With inspiration and adimration from @HurtBlogger writer of http://www.thehurblogger.com a sufferer of Autoimmune Arthritis.
Whilst my Crohn’s symptoms have been kept at bay for almost all of the last month, other things have been reoccurring with abundance. Finding the strength and energy to get through this has been tough. I neglected my blog, neglected to explain my thoughts and feelings to the people who are closest to me, and I neglected to do anything about it. Why?
I lacked the motivation to get my Crohnie ass through it all.
Why? Where had my withdrawal from all the support networks I rely on come from?
I could blame my disease and my struggle to accept it into my life. I keep fighting it. I will it to end some nights, and not because I’m in pain, but because I am sick and tired of being this way: constantly tired from fighting my body. I’ve never had to work this hard to keep something. I never felt this drained from my degree or my previous, often feisty relationships. Mostly because I knew there would be a lull before another battle would commence. I naively thought the same of my Crohn’s Disease.
I could blame my crappy job for making me feel weak and frustrated. It could very well be, but that not only sounds pathetic but it feels like a cop out too. I trundle through my work shifts with the best brave face I can manage, hoping that the hours of busy work will help me forget some of the pain and just ease my weary mind. But it does not.
The ‘problems’ I have snowball my way recently started with spraining my knee. It swelled up and my GP told me to rest it for seven days. I couldn’t really do that whilst working part time, in need of the pay. At the same time my fatigue grew to great proportions; making my energy levels low even when I slowed down. As we know, fatigue has a lovely self fulfilling prophecy, a grand circle of life; of being tired, lack of motivation, lack of energy and an unwillingness to find any happiness. Motivation to get better and be ‘fit for work’ was hard to come by. I laid low and kept quiet about my feelings and frustrations. I started to shut down. I got grumpy and a major pain to please.

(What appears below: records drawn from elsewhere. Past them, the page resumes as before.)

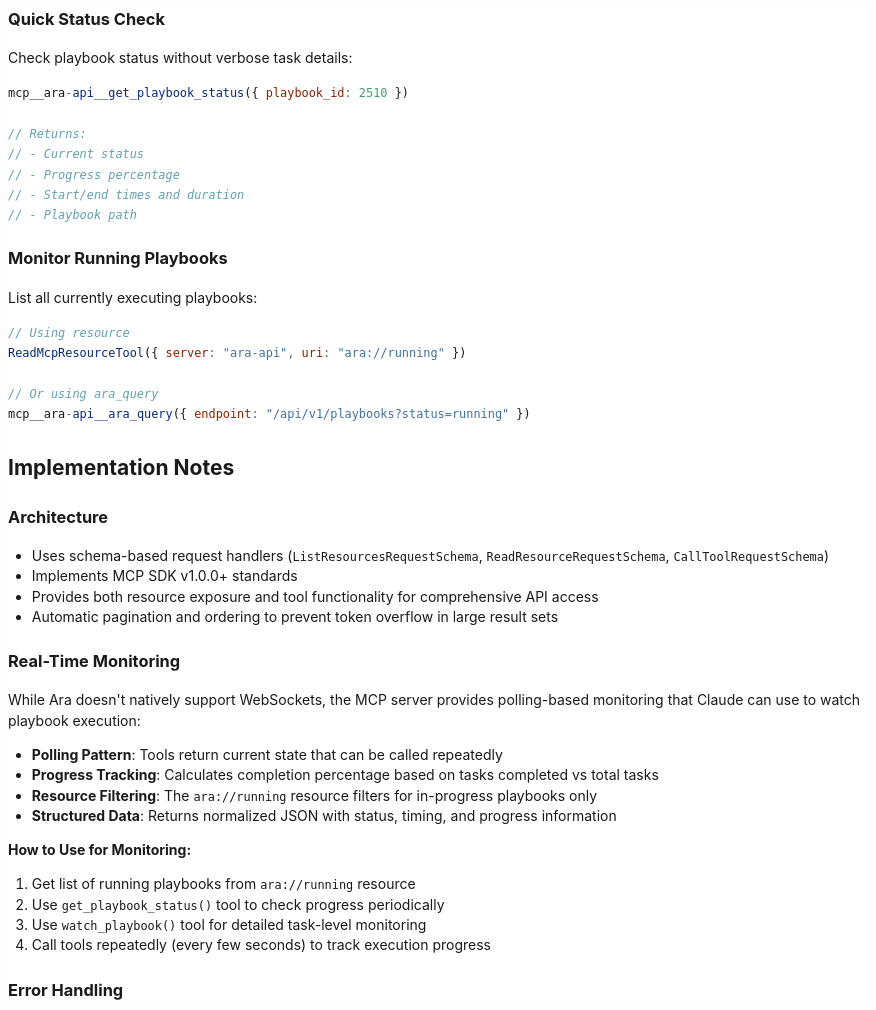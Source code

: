 ### Quick Status Check

Check playbook status without verbose task details:

```javascript
mcp__ara-api__get_playbook_status({ playbook_id: 2510 })

// Returns:
// - Current status
// - Progress percentage
// - Start/end times and duration
// - Playbook path
```

### Monitor Running Playbooks

List all currently executing playbooks:

```javascript
// Using resource
ReadMcpResourceTool({ server: "ara-api", uri: "ara://running" })

// Or using ara_query
mcp__ara-api__ara_query({ endpoint: "/api/v1/playbooks?status=running" })
```

## Implementation Notes

### Architecture

- Uses schema-based request handlers (`ListResourcesRequestSchema`, `ReadResourceRequestSchema`, `CallToolRequestSchema`)
- Implements MCP SDK v1.0.0+ standards
- Provides both resource exposure and tool functionality for comprehensive API access
- Automatic pagination and ordering to prevent token overflow in large result sets

### Real-Time Monitoring

While Ara doesn't natively support WebSockets, the MCP server provides polling-based monitoring that Claude can use to watch playbook execution:

- **Polling Pattern**: Tools return current state that can be called repeatedly
- **Progress Tracking**: Calculates completion percentage based on tasks completed vs total tasks
- **Resource Filtering**: The `ara://running` resource filters for in-progress playbooks only
- **Structured Data**: Returns normalized JSON with status, timing, and progress information

**How to Use for Monitoring:**

1. Get list of running playbooks from `ara://running` resource
2. Use `get_playbook_status()` tool to check progress periodically
3. Use `watch_playbook()` tool for detailed task-level monitoring
4. Call tools repeatedly (every few seconds) to track execution progress

### Error Handling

I look back at it now and know I should have taken the week off to rest. It would have helped my knee and subsequent joint pains and given my fatigue a couple days to resolve itself. I didn’t though; I went back to work and pushed through the pain. I wanted to prove I was able to do everything else like I used to. It made matters worse. It made me clumsy and ‘accident prone’. I was very unhappy. I still am in some ways, but those things I work through by trying to find the good things in my days, in my life.
How do I do that?
Humour: Finding small things to laugh about helps. Having silly conversations with loved ones make you realise how things have changed, but how much of you is still there. Being honest makes it funny also. Certain situations are just laughable – I know I’ve certainly had times when what is going on is helped by laughter. Even when things go wrong, laughing can help break the tension and create a better environment in which to deal with things. I went through this when I was tested positive for C Diff on two separate hospital admissions. It was just like “Okay, what else can go wrong? Come on, throw some more shit my way..!” I could have just cried – admittedly, eventually I did – but I found some humour in a bad situation.
Inspiring words. “You don’t know how strong a person is, until there are at their weakest”. I am not at my weakest point yet, I am so very far away from how sick I was before. Therefore, where I am now isn’t such a bad place to be. It is manageable. I can get through this.

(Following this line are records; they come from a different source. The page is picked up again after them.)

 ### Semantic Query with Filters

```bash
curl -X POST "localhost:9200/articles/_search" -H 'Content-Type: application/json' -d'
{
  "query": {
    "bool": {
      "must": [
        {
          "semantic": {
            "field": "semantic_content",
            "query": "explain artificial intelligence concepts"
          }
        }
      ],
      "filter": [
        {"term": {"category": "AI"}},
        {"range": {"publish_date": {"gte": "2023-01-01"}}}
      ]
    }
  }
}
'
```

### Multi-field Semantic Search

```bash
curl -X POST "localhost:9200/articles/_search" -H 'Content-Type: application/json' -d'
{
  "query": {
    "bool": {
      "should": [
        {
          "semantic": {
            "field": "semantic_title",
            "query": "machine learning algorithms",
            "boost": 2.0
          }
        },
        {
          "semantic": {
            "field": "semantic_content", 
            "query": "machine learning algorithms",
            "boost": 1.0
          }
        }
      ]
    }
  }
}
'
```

Exercise. I was apprehensive to start exercising again after so long, along with my anaemia. But swimming – something easy, with low pressure and low weight bearing – has helped alot. It also tires my body out in tune with my mind now. I no longer find myself struggling to fall asleep.

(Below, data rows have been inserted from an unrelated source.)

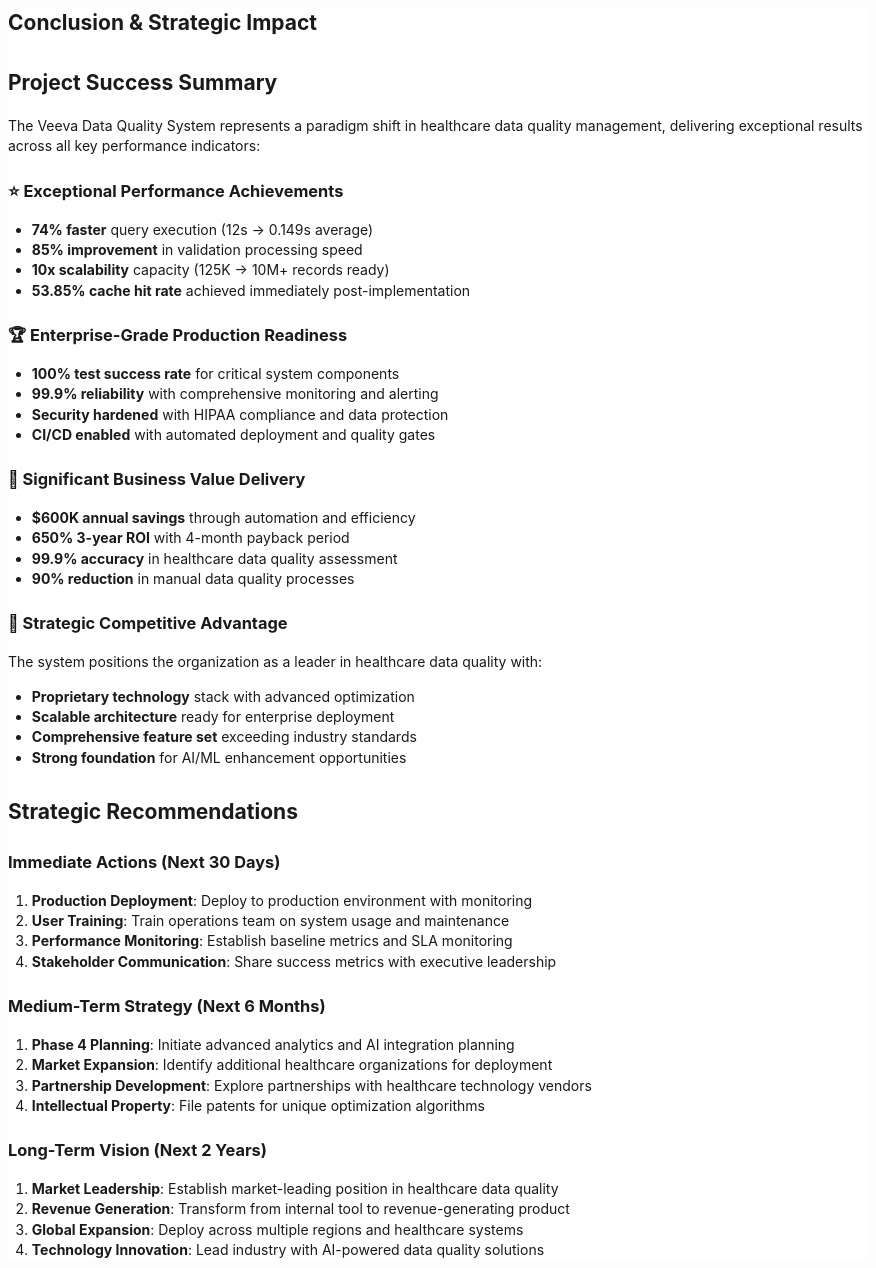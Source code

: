 
## Conclusion & Strategic Impact

## Project Success Summary

The Veeva Data Quality System represents a paradigm shift in healthcare data quality management, delivering exceptional results across all key performance indicators:

### ⭐ Exceptional Performance Achievements
- **74% faster** query execution (12s → 0.149s average)
- **85% improvement** in validation processing speed
- **10x scalability** capacity (125K → 10M+ records ready)
- **53.85% cache hit rate** achieved immediately post-implementation

### 🏆 Enterprise-Grade Production Readiness
- **100% test success rate** for critical system components
- **99.9% reliability** with comprehensive monitoring and alerting
- **Security hardened** with HIPAA compliance and data protection
- **CI/CD enabled** with automated deployment and quality gates

### 💼 Significant Business Value Delivery
- **$600K annual savings** through automation and efficiency
- **650% 3-year ROI** with 4-month payback period
- **99.9% accuracy** in healthcare data quality assessment
- **90% reduction** in manual data quality processes

### 🚀 Strategic Competitive Advantage
The system positions the organization as a leader in healthcare data quality with:
- **Proprietary technology** stack with advanced optimization
- **Scalable architecture** ready for enterprise deployment
- **Comprehensive feature set** exceeding industry standards
- **Strong foundation** for AI/ML enhancement opportunities

## Strategic Recommendations

### Immediate Actions (Next 30 Days)
1. **Production Deployment**: Deploy to production environment with monitoring
2. **User Training**: Train operations team on system usage and maintenance
3. **Performance Monitoring**: Establish baseline metrics and SLA monitoring
4. **Stakeholder Communication**: Share success metrics with executive leadership

### Medium-Term Strategy (Next 6 Months)
1. **Phase 4 Planning**: Initiate advanced analytics and AI integration planning
2. **Market Expansion**: Identify additional healthcare organizations for deployment
3. **Partnership Development**: Explore partnerships with healthcare technology vendors
4. **Intellectual Property**: File patents for unique optimization algorithms

### Long-Term Vision (Next 2 Years)
1. **Market Leadership**: Establish market-leading position in healthcare data quality
2. **Revenue Generation**: Transform from internal tool to revenue-generating product
3. **Global Expansion**: Deploy across multiple regions and healthcare systems
4. **Technology Innovation**: Lead industry with AI-powered data quality solutions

Relaxing. This is the hardest of all. Deep breaths. Knowing that this, what you feel right now, isn’t the lowest point is important. Taking a moment to collect yourself and finding some fight might be the biggest struggle, the hardest thing to find when you just want to give up, but being able to formulate a plan and actual deal with these problems, head on, will help you in the long run.
I’m not saying that I am perfect and adhere to these guidelines all the times when I feel a new pain or even when a new symptom presents itself, but I do always try to find the positive side of what can be a quite horrible, sometimes gross and undignified disease. I hope that if you are trying to find the good in your disease, you attempt to find some happiness for yourself, and do everything you do for yourself, not to please others or it is what is fashionable or what you’re ‘suppose to do’.